ABOUT THIS EXERCISE
Copy each line of the records that includes "actions".

DATA EXTRACT

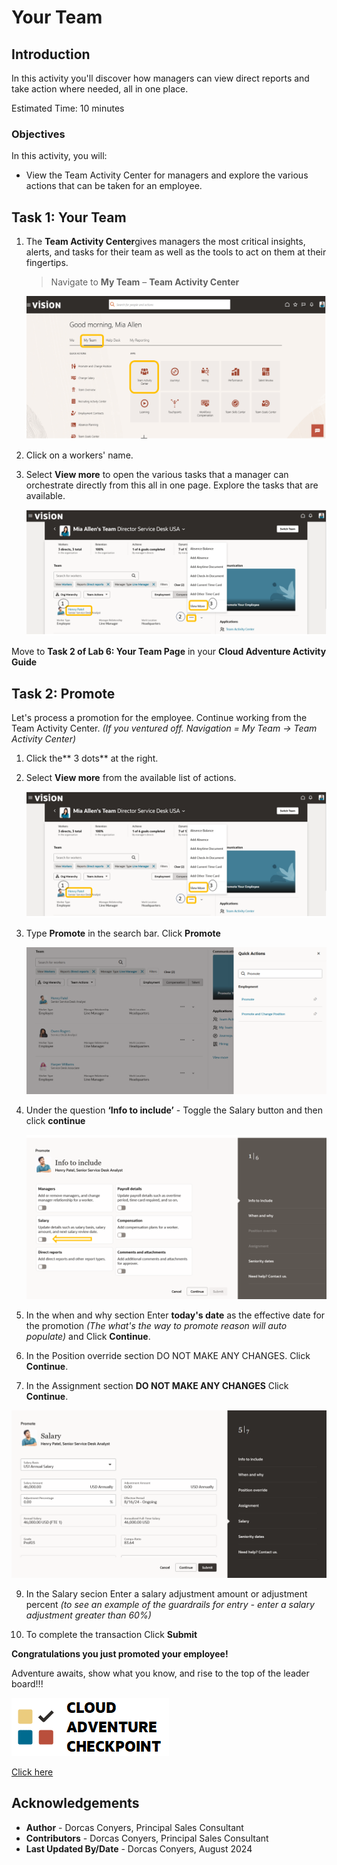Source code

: # Your Team 

## Introduction

In this activity you'll discover how managers can view direct reports and take action where needed, all in one place. 

Estimated Time: 10 minutes


### Objectives


In this activity, you will:
* View the Team Activity Center for managers and explore the various actions that can be taken for an employee. 



## Task 1: Your Team 


1. The **Team Activity Center**gives managers the most critical insights, alerts, and tasks for their team as well as the tools to act on them at their fingertips. 


    > Navigate to **My Team** – **Team Activity Center** 


    ![My Team](images\myteampage.png)

2. Click on a workers' name.

3. Select **View more** to open the various tasks that a manager can orchestrate directly from this all in one page. Explore the tasks that are available.

    ![My Team](images\myteampage2.png)

Move to **Task 2 of Lab 6: Your Team Page** in your **Cloud Adventure Activity Guide**


## Task 2: Promote 
Let's process a promotion for the employee. Continue working from the Team Activity Center. *(If you ventured off.  Navigation = My Team -> Team Activity Center)*

1. Click the** 3 dots** at the right.

2. Select **View more** from the available list of actions.

    ![My Team](images\myteampage2.png)

3. Type **Promote** in the search bar. Click **Promote**

    ![My Team](images\myteampage3.png)

4. Under the question **‘Info to include’** - Toggle the Salary button and then click **continue**

    ![My Team](images\myteampage4.png)

5. In the when and why section Enter **today's date** as the effective date for the promotion *(The what's the way to promote reason will auto populate)* and Click **Continue**. 

6. In the Position override section DO NOT MAKE ANY CHANGES.  Click **Continue**.

7. In the Assignment section **DO NOT MAKE ANY CHANGES**  Click **Continue**.


![Compensation](images\myteamcompensationpage2.png)


9. In the Salary secion Enter a salary adjustment amount or adjustment percent *(to see an example of the guardrails for entry - enter a salary adjustment greater than 60%)*

10. To complete the transaction Click **Submit**

**Congratulations you just promoted your employee!**

 


Adventure awaits, show what you know, and rise to the top of the leader board!!!

[![Cloud Adventure](../gen-images/cloud-adventure-checkpoint-image.png)](http://apex.oracle.com/pls/apex/f?p=159406:LOGIN_TEAM:::::CC:HCMCLOUDADVENTURE)

[Click here](http://apex.oracle.com/pls/apex/f?p=159406:LOGIN_TEAM:::::CC:HCMCLOUDADVENTURE) 



## Acknowledgements
* **Author** - Dorcas Conyers, Principal Sales Consultant
* **Contributors** -  Dorcas Conyers, Principal Sales Consultant
* **Last Updated By/Date** - Dorcas Conyers, August 2024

SOLUTION
* View the Team Activity Center for managers and explore the various actions that can be taken for an employee. 
2. Select **View more** from the available list of actions.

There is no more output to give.